Goal of the exercise: All that should appear is the run of lines from the one containing "Para instalar as" through the end of the records, each repeated exactly.

Collected data
************

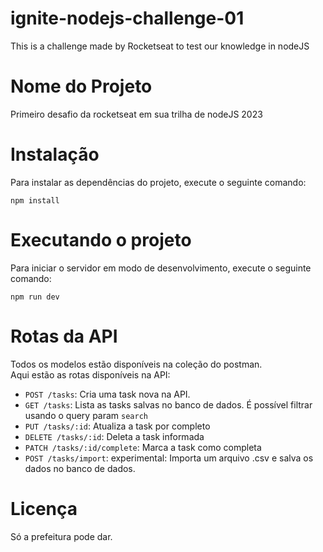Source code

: # ignite-nodejs-challenge-01
This is a challenge made by Rocketseat to test our knowledge in nodeJS

# Nome do Projeto  
Primeiro desafio da rocketseat em sua trilha de nodeJS 2023
# Instalação  
Para instalar as dependências do projeto, execute o seguinte comando:

```npm install```

# Executando o projeto  
Para iniciar o servidor em modo de desenvolvimento, execute o seguinte comando:

```npm run dev```

# Rotas da API
Todos os modelos estão disponíveis na coleção do postman.  
Aqui estão as rotas disponíveis na API:

- `POST /tasks`: Cria uma task nova na API. 
- `GET /tasks`: Lista as tasks salvas no banco de dados. É possível filtrar usando o query param `search`
- `PUT /tasks/:id`: Atualiza a task por completo
- `DELETE /tasks/:id`: Deleta a task informada
- `PATCH /tasks/:id/complete`: Marca a task como completa
- `POST /tasks/import`: experimental: Importa um arquivo .csv e salva os dados no banco de dados.


# Licença
Só a prefeitura pode dar.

************

Exercise solution:
Para instalar as dependências do projeto, execute o seguinte comando:

```npm install```

# Executando o projeto  
Para iniciar o servidor em modo de desenvolvimento, execute o seguinte comando:

```npm run dev```

# Rotas da API
Todos os modelos estão disponíveis na coleção do postman.  
Aqui estão as rotas disponíveis na API:

- `POST /tasks`: Cria uma task nova na API. 
- `GET /tasks`: Lista as tasks salvas no banco de dados. É possível filtrar usando o query param `search`
- `PUT /tasks/:id`: Atualiza a task por completo
- `DELETE /tasks/:id`: Deleta a task informada
- `PATCH /tasks/:id/complete`: Marca a task como completa
- `POST /tasks/import`: experimental: Importa um arquivo .csv e salva os dados no banco de dados.


# Licença
Só a prefeitura pode dar.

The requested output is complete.